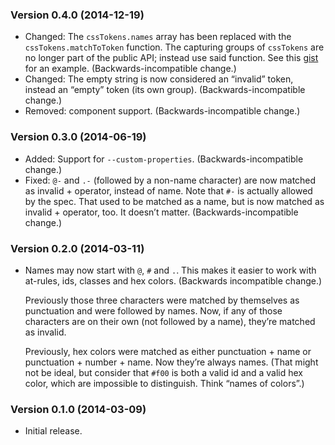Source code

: ### Version 0.4.0 (2014-12-19) ###

- Changed: The `cssTokens.names` array has been replaced with the
  `cssTokens.matchToToken` function. The capturing groups of `cssTokens` are no
  longer part of the public API; instead use said function. See this [gist] for
  an example. (Backwards-incompatible change.)
- Changed: The empty string is now considered an “invalid” token, instead an
  “empty” token (its own group). (Backwards-incompatible change.)
- Removed: component support. (Backwards-incompatible change.)

[gist]: https://gist.github.com/lydell/be49dbf80c382c473004


### Version 0.3.0 (2014-06-19) ###

- Added: Support for `--custom-properties`. (Backwards-incompatible change.)
- Fixed: `@-` and `.-` (followed by a non-name character) are now matched as
  invalid + operator, instead of name. Note that `#-` is actually allowed by
  the spec. That used to be matched as a name, but is now matched as invalid +
  operator, too. It doesn’t matter. (Backwards-incompatible change.)


### Version 0.2.0 (2014-03-11) ###

- Names may now start with `@`, `#` and `.`. This makes it easier to work with
  at-rules, ids, classes and hex colors. (Backwards incompatible change.)

  Previously those three characters were matched by themselves as punctuation
  and were followed by names. Now, if any of those characters are on their own
  (not followed by a name), they’re matched as invalid.

  Previously, hex colors were matched as either punctuation + name or
  punctuation + number + name. Now they’re always names. (That might not be
  ideal, but consider that `#f00` is both a valid id and a valid hex color,
  which are impossible to distinguish. Think “names of colors”.)


### Version 0.1.0 (2014-03-09) ###

- Initial release.
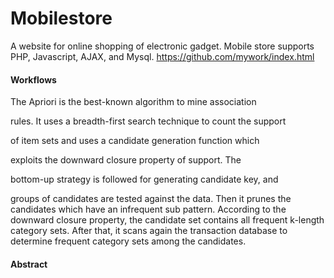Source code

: # Mobilestore


 A website for online shopping of electronic gadget.
Mobile store supports PHP, Javascript, AJAX, and Mysql.
  https://github.com/mywork/index.html

#### Workflows

The Apriori is the best-known algorithm to mine association 

rules. It uses a breadth-first search technique to count the support 

of item sets and uses a candidate generation function which 

exploits the downward closure property of support. The 

bottom-up strategy is followed for generating candidate key, and 

groups of candidates are tested against the data. Then it prunes the 
candidates which have an infrequent sub pattern. According to the 
downward closure property, the candidate set contains all 
frequent k-length category sets. After that, it scans again the 
transaction database to determine frequent category sets among 
the candidates. 

#### Abstract

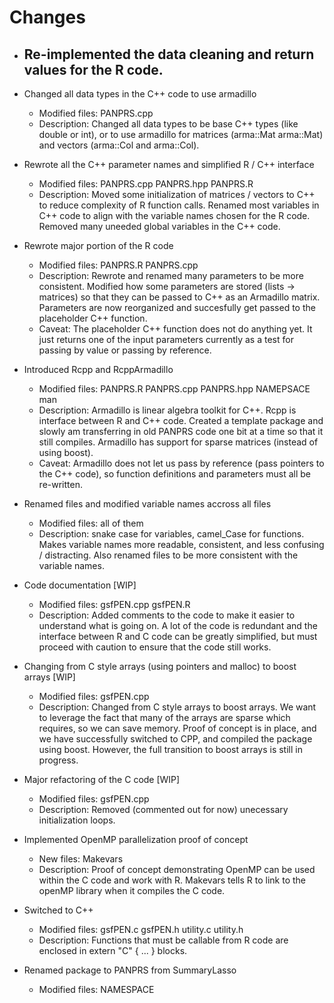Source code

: # Changes

- Re-implemented the data cleaning and return values for the R code.
  - 

- Changed all data types in the C++ code to use armadillo
  - Modified files: PANPRS.cpp
  - Description: Changed all data types to be base C++ types (like double or int), or to use armadillo for matrices (arma::Mat<double> arma::Mat<int>) and vectors (arma::Col<double> and arma::Col<int>).

- Rewrote all the C++ parameter names and simplified R / C++ interface
  - Modified files: PANPRS.cpp PANPRS.hpp PANPRS.R
  - Description: Moved some initialization of matrices / vectors to C++ to reduce complexity of R function calls. Renamed most variables in C++ code to align with the variable names chosen for the R code. Removed many uneeded global variables in the C++ code.

- Rewrote major portion of the R code
  - Modified files: PANPRS.R PANPRS.cpp
  - Description: Rewrote and renamed many parameters to be more consistent. Modified how some parameters are stored (lists -> matrices) so that they can be passed to C++ as an Armadillo matrix. Parameters are now reorganized and succesfully get passed to the placeholder C++ function.
  - Caveat: The placeholder C++ function does not do anything yet. It just returns one of the input parameters currently as a test for passing by value or passing by reference.

- Introduced Rcpp and RcppArmadillo
  - Modified files: PANPRS.R PANPRS.cpp PANPRS.hpp NAMEPSACE man
  - Description: Armadillo is linear algebra toolkit for C++. Rcpp is interface between R and C++ code. Created a template package and slowly am transferring in old PANPRS code one bit at a time so that it still compiles. Armadillo has support for sparse matrices (instead of using boost). 
  - Caveat: Armadillo does not let us pass by reference (pass pointers to the C++ code), so function definitions and parameters must all be re-written.

- Renamed files and modified variable names accross all files
  - Modified files: all of them
  - Description: snake case for variables, camel_Case for functions. Makes variable names more readable, consistent, and less confusing / distracting. Also renamed files to be more consistent with the variable names.

- Code documentation [WIP]
  - Modified files: gsfPEN.cpp gsfPEN.R
  - Description: Added comments to the code to make it easier to understand what is going on. A lot of the code is redundant and the interface between R and C code can be greatly simplified, but must proceed with caution to ensure that the code still works.

- Changing from C style arrays (using pointers and malloc) to boost arrays [WIP]
  - Modified files: gsfPEN.cpp
  - Description: Changed from C style arrays to boost arrays. We want to leverage the fact that many of the arrays are sparse which requires, so we can save memory. Proof of concept is in place, and we have successfully switched to CPP, and compiled the package using boost. However, the full transition to boost arrays is still in progress.

- Major refactoring of the C code [WIP]
  - Modified files: gsfPEN.cpp
  - Description: Removed (commented out for now) unecessary initialization loops.

- Implemented OpenMP parallelization proof of concept
  - New files: Makevars
  - Description: Proof of concept demonstrating OpenMP can be used within the C code and work with R. Makevars tells R to link to the openMP library when it compiles the C code.

- Switched to C++
  - Modified files: gsfPEN.c gsfPEN.h utility.c utility.h
  - Description: Functions that must be callable from R code are enclosed in extern "C" { ... } blocks.

- Renamed package to PANPRS from SummaryLasso
  - Modified files: NAMESPACE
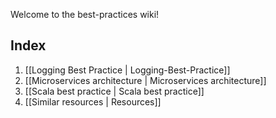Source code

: Welcome to the best-practices wiki!
## Index
1. [[Logging Best Practice | Logging-Best-Practice]]
2. [[Microservices architecture | Microservices architecture]]
3. [[Scala best practice | Scala best practice]]
4. [[Similar resources | Resources]]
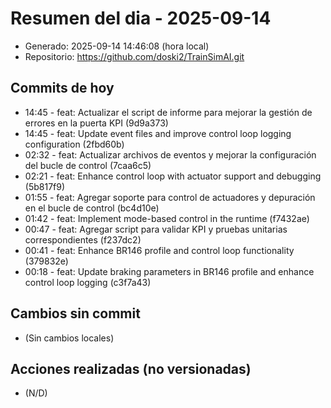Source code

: # Resumen del dia - 2025-09-14

- Generado: 2025-09-14 14:46:08 (hora local)
- Repositorio: https://github.com/doski2/TrainSimAI.git

## Commits de hoy

- 14:45 - feat: Actualizar el script de informe para mejorar la gestión de errores en la puerta KPI (9d9a373)
- 14:45 - feat: Update event files and improve control loop logging configuration (2fbd60b)
- 02:32 - feat: Actualizar archivos de eventos y mejorar la configuración del bucle de control (7caa6c5)
- 02:21 - feat: Enhance control loop with actuator support and debugging (5b817f9)
- 01:55 - feat: Agregar soporte para control de actuadores y depuración en el bucle de control (bc4d10e)
- 01:42 - feat: Implement mode-based control in the runtime (f7432ae)
- 00:47 - feat: Agregar script para validar KPI y pruebas unitarias correspondientes (f237dc2)
- 00:41 - feat: Enhance BR146 profile and control loop functionality (379832e)
- 00:18 - feat: Update braking parameters in BR146 profile and enhance control loop logging (c3f7a43)

## Cambios sin commit

- (Sin cambios locales)

## Acciones realizadas (no versionadas)

- (N/D)
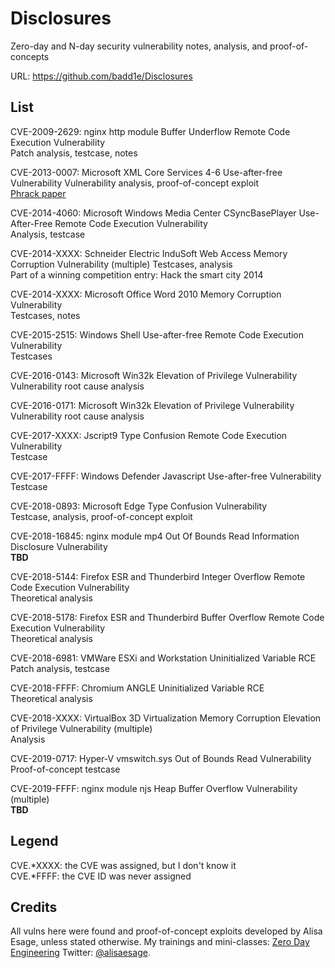 # Disclosures

Zero-day and N-day security vulnerability notes, analysis, and proof-of-concepts

URL: https://github.com/badd1e/Disclosures

## List 

CVE-2009-2629: nginx http module Buffer Underflow Remote Code Execution Vulnerability  
Patch analysis, testcase, notes

CVE-2013-0007: Microsoft XML Core Services 4-6 Use-after-free Vulnerability
Vulnerability analysis, proof-of-concept exploit  
[Phrack paper](http://phrack.org/issues/69/10.html)

CVE-2014-4060: Microsoft Windows Media Center CSyncBasePlayer Use-After-Free Remote Code Execution Vulnerability  
Analysis, testcase

CVE-2014-XXXX: Schneider Electric InduSoft Web Access Memory Corruption Vulnerability (multiple)
Testcases, analysis  
Part of a winning competition entry: Hack the smart city 2014

CVE-2014-XXXX: Microsoft Office Word 2010 Memory Corruption Vulnerability  
Testcases, notes

CVE-2015-2515: Windows Shell Use-after-free Remote Code Execution Vulnerability  
Testcases

CVE-2016-0143: Microsoft Win32k Elevation of Privilege Vulnerability  
Vulnerability root cause analysis

CVE-2016-0171: Microsoft Win32k Elevation of Privilege Vulnerability  
Vulnerability root cause analysis

CVE-2017-XXXX: Jscript9 Type Confusion Remote Code Execution Vulnerability  
Testcase

CVE-2017-FFFF: Windows Defender Javascript Use-after-free Vulnerability  
Testcase

CVE-2018-0893: Microsoft Edge Type Confusion Vulnerability  
Testcase, analysis, proof-of-concept exploit

CVE-2018-16845: nginx module mp4 Out Of Bounds Read Information Disclosure Vulnerability  
**TBD**

CVE-2018-5144: Firefox ESR and Thunderbird Integer Overflow Remote Code Execution Vulnerability  
Theoretical analysis

CVE-2018-5178: Firefox ESR and Thunderbird Buffer Overflow Remote Code Execution Vulnerability  
Theoretical analysis

CVE-2018-6981: VMWare ESXi and Workstation Uninitialized Variable RCE  
Patch analysis, testcase

CVE-2018-FFFF: Chromium ANGLE Uninitialized Variable RCE  
Theoretical analysis

CVE-2018-XXXX: VirtualBox 3D Virtualization Memory Corruption Elevation of Privilege Vulnerability (multiple)  
Analysis

CVE-2019-0717: Hyper-V vmswitch.sys Out of Bounds Read Vulnerability  
Proof-of-concept testcase

CVE-2019-FFFF: nginx module njs Heap Buffer Overflow Vulnerability (multiple)  
**TBD** 

## Legend

CVE.*XXXX: the CVE was assigned, but I don't know it  
CVE.*FFFF: the CVE ID was never assigned

## Credits

All vulns here were found and proof-of-concept exploits developed by Alisa Esage, unless stated otherwise. 
My trainings and mini-classes: [Zero Day Engineering](https://zerodayengineering.com/training)
Twitter: [@alisaesage](https://twitter.com/alisaesage).
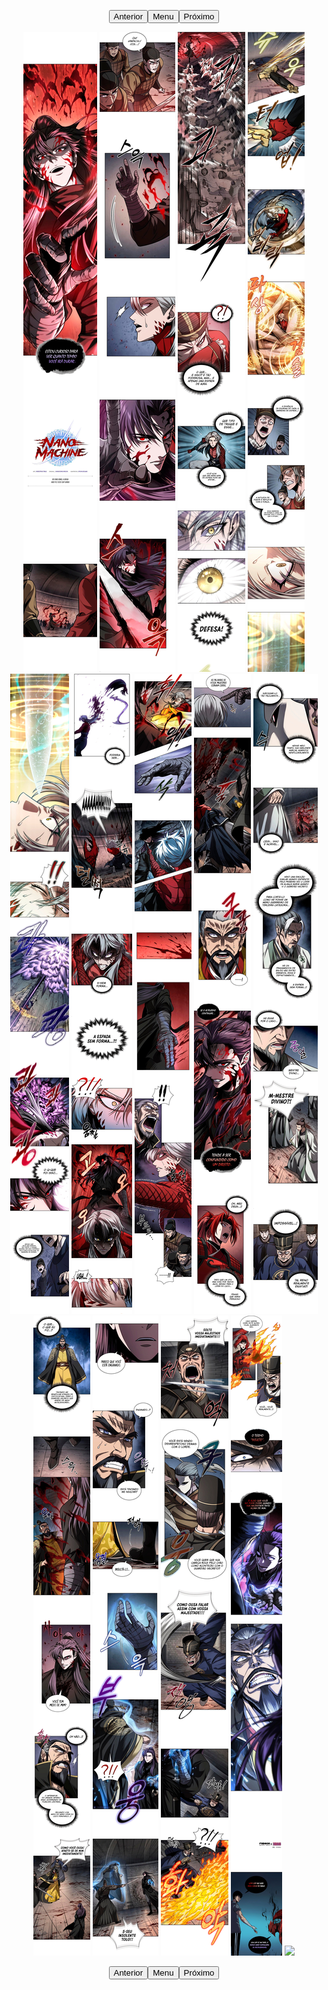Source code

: <p style="text-align: center;"><button name="anterior" onclick="./chap-0217/readme.md">Anterior</button><button name="menu" onclick="./readme.md">Menu</button><button name="próximo" onclick="./chap-0219/readme.md">Próximo</button></p> <p style="text-align: center;"><img src="002.jpg"> <img src="003.jpg"> <img src="004.jpg"> <img src="005.jpg"> <img src="006.jpg"> <img src="007.jpg"> <img src="008.jpg"> <img src="009.jpg"> <img src="010.jpg"> <img src="011.jpg"> <img src="012.jpg"> <img src="013.jpg"> <img src="014.jpg"> <img src="readme.md"> </p> <p style="text-align: center;"><button name="anterior" onclick="./chap-0217/readme.md">Anterior</button><button name="menu" onclick="./readme.md">Menu</button><button name="próximo" onclick="./chap-0219/readme.md">Próximo</button></p>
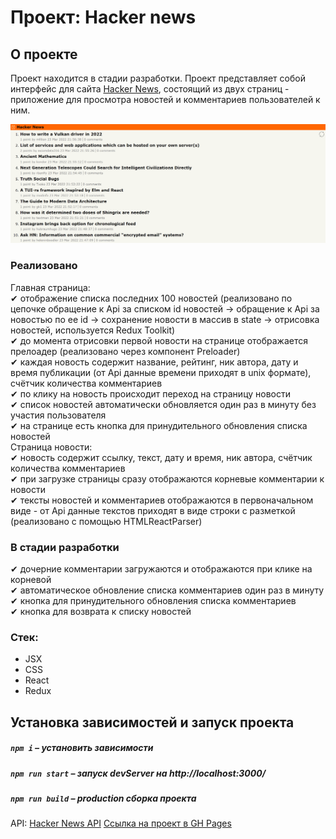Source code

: # Проект: Hacker news

## О проекте

Проект находится в стадии разработки.
Проект представляет собой интерфейс для сайта [Hacker News](https://news.ycombinator.com/news), состоящий из двух страниц - приложение для просмотра новостей и комментариев пользователей к ним.

<img src="./Promo.png" alt="promo_photo" />

### Реализовано  
Главная страница:  
✔ отображение списка последних 100 новостей (реализовано по цепочке обращение к Api за списком id новостей -> обращение к Api за новостью по ее id -> сохранение новости в массив в state -> отрисовка новостей, используется Redux Toolkit)  
✔ до момента отрисовки первой новости на странице отображается прелоадер (реализовано через компонент Preloader)  
✔ каждая новость содержит название, рейтинг, ник автора, дату и время публикации (от Api данные времени приходят в unix формате), счётчик количества комментариев  
✔ по клику на новость происходит переход на страницу новости  
✔ список новостей автоматически обновляется один раз в минуту без участия пользователя  
✔ на странице есть кнопка для принудительного обновления списка новостей  
Страница новости:  
✔ новость содержит ссылку, текст, дату и время, ник автора, счётчик количества комментариев  
✔ при загрузке страницы сразу отображаются корневые комментарии к новости  
✔ тексты новостей и комментариев отображаются в первоначальном виде - от Api данные текстов приходят в виде строки с разметкой (реализовано с помощью HTMLReactParser)  

### В стадии разработки  
✔ дочерние комментарии загружаются и отображаются при клике на корневой  
✔ автоматическое обновление списка комментариев один раз в минуту  
✔ кнопка для принудительного обновления списка комментариев  
✔ кнопка для возврата к списку новостей  

### Стек:
* JSX
* CSS
* React
* Redux

## Установка зависимостей и запуск проекта

##### `npm i` – установить зависимости

##### `npm run start` – запуск devServer на http://localhost:3000/

##### `npm run build` – production сборка проекта

API: [Hacker News API](https://github.com/HackerNews/API)
[Ссылка на проект в GH Pages](https://dariy-iva.github.io/hacker-news/)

====

A complete answer lists each line of the data that holds the word "control".

- 14:45 - feat: Update event files and improve control loop logging configuration (2fbd60b)
- 02:32 - feat: Actualizar archivos de eventos y mejorar la configuración del bucle de control (7caa6c5)
- 02:21 - feat: Enhance control loop with actuator support and debugging (5b817f9)
- 01:55 - feat: Agregar soporte para control de actuadores y depuración en el bucle de control (bc4d10e)
- 01:42 - feat: Implement mode-based control in the runtime (f7432ae)
- 00:41 - feat: Enhance BR146 profile and control loop functionality (379832e)
- 00:18 - feat: Update braking parameters in BR146 profile and enhance control loop logging (c3f7a43)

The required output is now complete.